▶ [DATA FOR PROCESSING]:
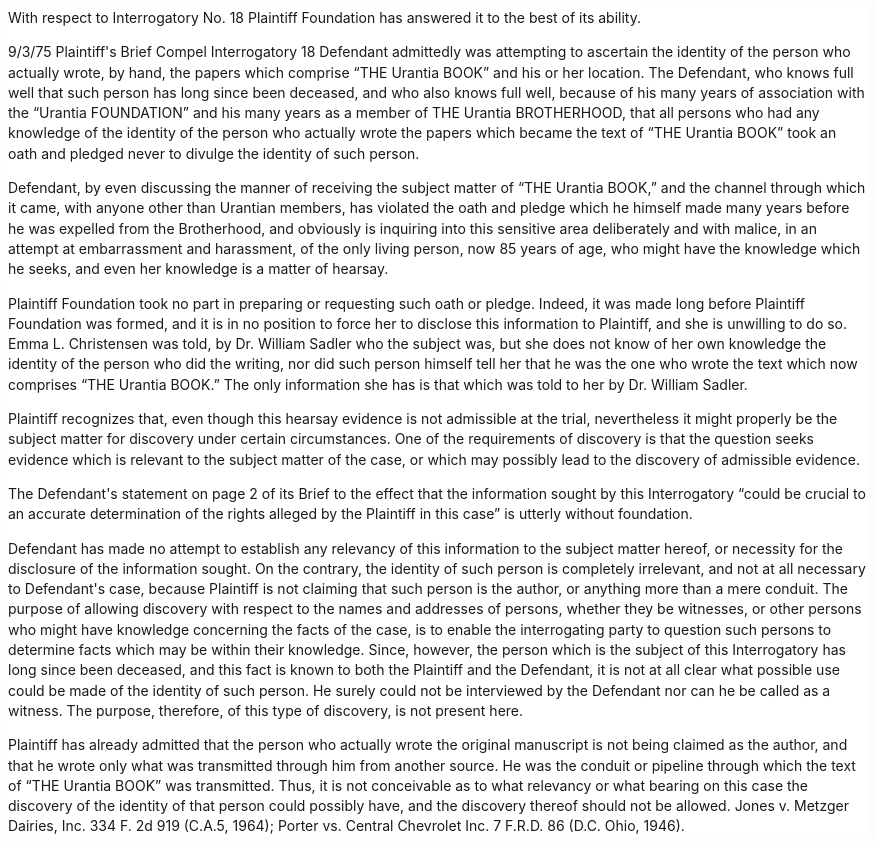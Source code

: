 With respect to Interrogatory No. 18 Plaintiff Foundation has answered it to the best of its ability.

9/3/75 Plaintiff's Brief Compel Interrogatory 18 Defendant admittedly was attempting to ascertain the identity of the person who actually wrote, by hand, the papers which comprise “THE Urantia BOOK” and his or her location. The Defendant, who knows full well that such person has long since been deceased, and who also knows full well, because of his many years of association with the “Urantia FOUNDATION” and his many years as a member of THE Urantia BROTHERHOOD, that all persons who had any knowledge of the identity of the person who actually wrote the papers which became the text of “THE Urantia BOOK” took an oath and pledged never to divulge the identity of such person.

Defendant, by even discussing the manner of receiving the subject matter of “THE Urantia BOOK,” and the channel through which it came, with anyone other than Urantian members, has violated the oath and pledge which he himself made many years before he was expelled from the Brotherhood, and obviously is inquiring into this sensitive area deliberately and with malice, in an attempt at embarrassment and harassment, of the only living person, now 85 years of age, who might have the knowledge which he seeks, and even her knowledge is a matter of hearsay.

Plaintiff Foundation took no part in preparing or requesting such oath or pledge. Indeed, it was made long before Plaintiff Foundation was formed, and it is in no position to force her to disclose this information to Plaintiff, and she is unwilling to do so. Emma L. Christensen was told, by Dr. William Sadler who the subject was, but she does not know of her own knowledge the identity of the person who did the writing, nor did such person himself tell her that he was the one who wrote the text which now comprises “THE Urantia BOOK.” The only information she has is that which was told to her by Dr. William Sadler.

Plaintiff recognizes that, even though this hearsay evidence is not admissible at the trial, nevertheless it might properly be the subject matter for discovery under certain circumstances. One of the requirements of discovery is that the question seeks evidence which is relevant to the subject matter of the case, or which may possibly lead to the discovery of admissible evidence.

The Defendant's statement on page 2 of its Brief to the effect that the information sought by this Interrogatory “could be crucial to an accurate determination of the rights alleged by the Plaintiff in this case” is utterly without foundation.

Defendant has made no attempt to establish any relevancy of this information to the subject matter hereof, or necessity for the disclosure of the information sought. On the contrary, the identity of such person is completely irrelevant, and not at all necessary to Defendant's case, because Plaintiff is not claiming that such person is the author, or anything more than a mere conduit. The purpose of allowing discovery with respect to the names and addresses of persons, whether they be witnesses, or other persons who might have knowledge concerning the facts of the case, is to enable the interrogating party to question such persons to determine facts which may be within their knowledge. Since, however, the person which is the subject of this Interrogatory has long since been deceased, and this fact is known to both the Plaintiff and the Defendant, it is not at all clear what possible use could be made of the identity of such person. He surely could not be interviewed by the Defendant nor can he be called as a witness. The purpose, therefore, of this type of discovery, is not present here.

Plaintiff has already admitted that the person who actually wrote the original manuscript is not being claimed as the author, and that he wrote only what was transmitted through him from another source. He was the conduit or pipeline through which the text of “THE Urantia BOOK” was transmitted. Thus, it is not conceivable as to what relevancy or what bearing on this case the discovery of the identity of that person could possibly have, and the discovery thereof should not be allowed. Jones v. Metzger Dairies, Inc. 334 F. 2d 919 (C.A.5, 1964); Porter vs. Central Chevrolet Inc. 7 F.R.D. 86 (D.C. Ohio, 1946).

▶ [ASSIGNMENT]: Please return every line from the material above where the string "possibly" occurs.

▶ [SOLUTION TO THIS EXERCISE]:
Plaintiff recognizes that, even though this hearsay evidence is not admissible at the trial, nevertheless it might properly be the subject matter for discovery under certain circumstances. One of the requirements of discovery is that the question seeks evidence which is relevant to the subject matter of the case, or which may possibly lead to the discovery of admissible evidence.
Plaintiff has already admitted that the person who actually wrote the original manuscript is not being claimed as the author, and that he wrote only what was transmitted through him from another source. He was the conduit or pipeline through which the text of “THE Urantia BOOK” was transmitted. Thus, it is not conceivable as to what relevancy or what bearing on this case the discovery of the identity of that person could possibly have, and the discovery thereof should not be allowed. Jones v. Metzger Dairies, Inc. 334 F. 2d 919 (C.A.5, 1964); Porter vs. Central Chevrolet Inc. 7 F.R.D. 86 (D.C. Ohio, 1946).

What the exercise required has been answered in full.